** Records provided follows **

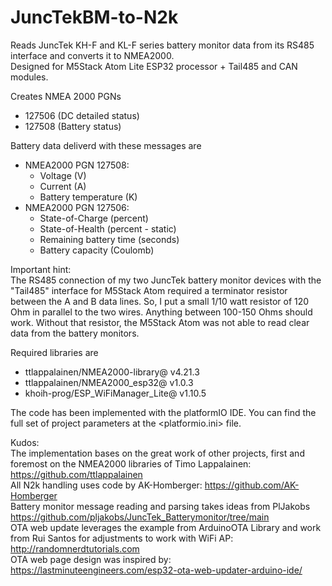 # JuncTekBM-to-N2k
Reads JuncTek KH-F and KL-F series battery monitor data from its RS485 interface and converts it to NMEA2000.<br>
Designed for M5Stack Atom Lite ESP32 processor + Tail485 and CAN modules.

Creates NMEA 2000 PGNs
- 127506 (DC detailed status)
- 127508 (Battery status)

Battery data deliverd with these messages are
- NMEA2000 PGN 127508:
  - Voltage (V)
  - Current (A)
  - Battery temperature (K)
- NMEA2000 PGN 127506:
  - State-of-Charge (percent)
  - State-of-Health (percent - static)
  - Remaining battery time (seconds)
  - Battery capacity (Coulomb)

Important hint:<br>
The RS485 connection of my two JuncTek battery monitor devices with the "Tail485" interface for M5Stack Atom required a terminator resistor between the A and B data lines.
So, I put a small 1/10 watt resistor of 120 Ohm in parallel to the two wires. Anything between 100-150 Ohms should work.
Without that resistor, the M5Stack Atom was not able to read clear data from the battery monitors.

Required libraries are
- ttlappalainen/NMEA2000-library@ v4.21.3
- ttlappalainen/NMEA2000_esp32@ v1.0.3
-	khoih-prog/ESP_WiFiManager_Lite@ v1.10.5

The code has been implemented with the platformIO IDE. You can find the full set of project parameters at the <platformio.ini> file.

Kudos:<br>
The implementation bases on the great work of other projects, first and foremost on the NMEA2000 libraries of Timo Lappalainen: https://github.com/ttlappalainen<br>
All N2k handling uses code by AK-Homberger: https://github.com/AK-Homberger<br>
Battery monitor message reading and parsing takes ideas from PlJakobs https://github.com/pljakobs/JuncTek_Batterymonitor/tree/main<br>
OTA web update leverages the example from ArduinoOTA Library and work from Rui Santos for adjustments to work with WiFi AP: http://randomnerdtutorials.com<br>
OTA web page design was inspired by: https://lastminuteengineers.com/esp32-ota-web-updater-arduino-ide/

** End of Records provided **

Using the data above, transcribe the lines that run from the line with "Designed for M5Stack" to the line with "So, I put a", both ends kept, and output nothing else.

**Task output:**
Designed for M5Stack Atom Lite ESP32 processor + Tail485 and CAN modules.

Creates NMEA 2000 PGNs
- 127506 (DC detailed status)
- 127508 (Battery status)

Battery data deliverd with these messages are
- NMEA2000 PGN 127508:
  - Voltage (V)
  - Current (A)
  - Battery temperature (K)
- NMEA2000 PGN 127506:
  - State-of-Charge (percent)
  - State-of-Health (percent - static)
  - Remaining battery time (seconds)
  - Battery capacity (Coulomb)

Important hint:<br>
The RS485 connection of my two JuncTek battery monitor devices with the "Tail485" interface for M5Stack Atom required a terminator resistor between the A and B data lines.
So, I put a small 1/10 watt resistor of 120 Ohm in parallel to the two wires. Anything between 100-150 Ohms should work.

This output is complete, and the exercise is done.